(Records drawn from a dataset)
"""
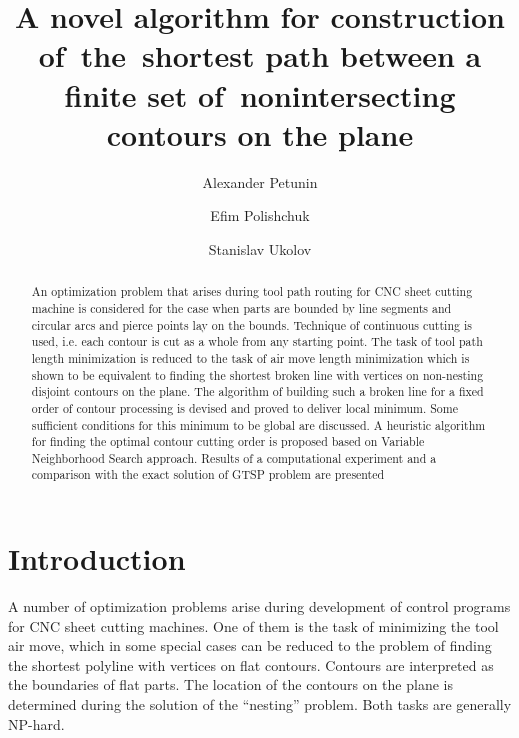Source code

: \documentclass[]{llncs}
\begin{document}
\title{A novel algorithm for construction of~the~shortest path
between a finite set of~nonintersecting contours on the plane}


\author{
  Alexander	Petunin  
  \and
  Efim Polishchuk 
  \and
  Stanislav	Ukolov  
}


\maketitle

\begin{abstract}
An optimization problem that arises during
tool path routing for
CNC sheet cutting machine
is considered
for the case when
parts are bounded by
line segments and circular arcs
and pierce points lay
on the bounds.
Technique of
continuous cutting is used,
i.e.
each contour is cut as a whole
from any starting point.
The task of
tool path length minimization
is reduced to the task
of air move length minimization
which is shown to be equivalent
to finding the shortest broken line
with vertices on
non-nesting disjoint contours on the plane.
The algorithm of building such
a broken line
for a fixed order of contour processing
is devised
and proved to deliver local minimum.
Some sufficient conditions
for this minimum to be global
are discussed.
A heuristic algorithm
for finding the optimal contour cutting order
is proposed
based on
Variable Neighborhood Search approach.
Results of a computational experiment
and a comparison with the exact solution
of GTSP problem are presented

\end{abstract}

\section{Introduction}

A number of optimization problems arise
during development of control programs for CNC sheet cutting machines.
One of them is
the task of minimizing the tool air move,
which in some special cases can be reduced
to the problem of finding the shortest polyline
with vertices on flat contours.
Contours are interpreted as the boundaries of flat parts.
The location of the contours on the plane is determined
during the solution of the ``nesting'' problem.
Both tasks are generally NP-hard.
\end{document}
"""
"""
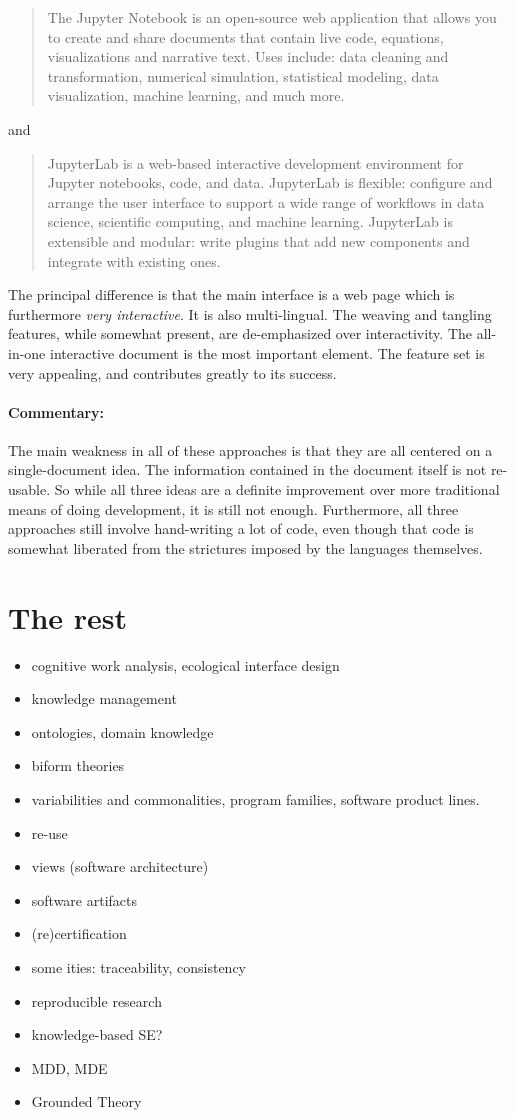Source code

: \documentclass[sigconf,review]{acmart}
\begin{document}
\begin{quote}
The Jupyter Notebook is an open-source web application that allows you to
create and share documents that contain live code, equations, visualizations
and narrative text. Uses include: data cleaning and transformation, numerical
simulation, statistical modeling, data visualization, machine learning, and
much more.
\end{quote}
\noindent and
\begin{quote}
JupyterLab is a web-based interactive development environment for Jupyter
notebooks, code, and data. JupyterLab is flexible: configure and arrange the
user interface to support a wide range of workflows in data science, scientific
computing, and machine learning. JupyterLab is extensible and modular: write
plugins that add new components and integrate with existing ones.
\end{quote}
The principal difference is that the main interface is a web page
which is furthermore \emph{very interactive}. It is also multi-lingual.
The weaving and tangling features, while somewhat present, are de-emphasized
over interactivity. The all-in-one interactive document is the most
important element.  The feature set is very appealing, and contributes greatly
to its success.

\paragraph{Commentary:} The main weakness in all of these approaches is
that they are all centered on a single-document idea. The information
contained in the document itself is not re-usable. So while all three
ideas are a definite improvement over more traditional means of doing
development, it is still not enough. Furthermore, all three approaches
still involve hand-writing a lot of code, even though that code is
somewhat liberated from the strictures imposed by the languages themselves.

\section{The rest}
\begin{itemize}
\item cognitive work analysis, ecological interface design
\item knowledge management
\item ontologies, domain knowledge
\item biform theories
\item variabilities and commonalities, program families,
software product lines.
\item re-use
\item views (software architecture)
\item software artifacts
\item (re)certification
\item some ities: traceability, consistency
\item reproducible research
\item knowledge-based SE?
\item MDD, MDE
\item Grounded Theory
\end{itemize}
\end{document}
"""
"""
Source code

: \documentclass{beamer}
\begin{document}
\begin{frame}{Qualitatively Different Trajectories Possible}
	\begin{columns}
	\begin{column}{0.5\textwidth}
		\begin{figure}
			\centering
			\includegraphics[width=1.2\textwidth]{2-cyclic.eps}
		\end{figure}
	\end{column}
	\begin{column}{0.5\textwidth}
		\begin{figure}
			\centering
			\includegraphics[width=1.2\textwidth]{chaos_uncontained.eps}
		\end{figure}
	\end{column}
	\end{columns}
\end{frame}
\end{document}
"""
Every line holding the word "optimization" should be copied out of the records above.

An optimization problem that arises during
A number of optimization problems arise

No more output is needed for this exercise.